EXERCISE GOAL :: Check each line of the material below for "https", then copy the ones that contain it.

EXERCISE INPUTS ::
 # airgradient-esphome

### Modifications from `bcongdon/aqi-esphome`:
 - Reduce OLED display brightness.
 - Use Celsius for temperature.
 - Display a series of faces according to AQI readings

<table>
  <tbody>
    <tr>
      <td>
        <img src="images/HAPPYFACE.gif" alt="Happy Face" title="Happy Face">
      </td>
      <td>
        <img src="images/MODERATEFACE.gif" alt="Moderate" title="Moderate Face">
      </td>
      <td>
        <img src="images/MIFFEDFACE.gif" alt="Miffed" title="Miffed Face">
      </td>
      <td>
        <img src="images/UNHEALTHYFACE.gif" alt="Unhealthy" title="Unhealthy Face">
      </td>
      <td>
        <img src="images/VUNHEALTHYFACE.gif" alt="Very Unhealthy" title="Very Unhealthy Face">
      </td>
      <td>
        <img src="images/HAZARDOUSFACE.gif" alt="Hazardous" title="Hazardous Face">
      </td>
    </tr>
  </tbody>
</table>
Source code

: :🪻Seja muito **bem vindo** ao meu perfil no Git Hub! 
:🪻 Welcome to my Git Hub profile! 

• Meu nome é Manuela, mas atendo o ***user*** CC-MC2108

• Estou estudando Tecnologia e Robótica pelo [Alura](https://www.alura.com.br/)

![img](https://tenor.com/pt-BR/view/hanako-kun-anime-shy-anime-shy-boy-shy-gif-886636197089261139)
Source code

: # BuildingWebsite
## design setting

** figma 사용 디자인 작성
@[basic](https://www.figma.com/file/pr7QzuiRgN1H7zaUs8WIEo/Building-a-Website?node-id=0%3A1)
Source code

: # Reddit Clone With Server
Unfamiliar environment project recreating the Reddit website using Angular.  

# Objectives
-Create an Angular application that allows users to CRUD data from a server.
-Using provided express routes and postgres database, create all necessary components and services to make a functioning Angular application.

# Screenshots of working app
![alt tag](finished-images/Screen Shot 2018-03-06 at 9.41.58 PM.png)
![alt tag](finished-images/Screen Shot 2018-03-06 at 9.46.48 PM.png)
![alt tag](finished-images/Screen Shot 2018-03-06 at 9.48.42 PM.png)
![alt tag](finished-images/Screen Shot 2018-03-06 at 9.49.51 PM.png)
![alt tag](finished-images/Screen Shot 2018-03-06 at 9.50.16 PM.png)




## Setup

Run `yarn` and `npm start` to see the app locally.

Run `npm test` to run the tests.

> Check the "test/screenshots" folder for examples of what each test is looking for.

COMPLETED EXERCISE ::
• Estou estudando Tecnologia e Robótica pelo [Alura](https://www.alura.com.br/)
![img](https://tenor.com/pt-BR/view/hanako-kun-anime-shy-anime-shy-boy-shy-gif-886636197089261139)
@[basic](https://www.figma.com/file/pr7QzuiRgN1H7zaUs8WIEo/Building-a-Website?node-id=0%3A1)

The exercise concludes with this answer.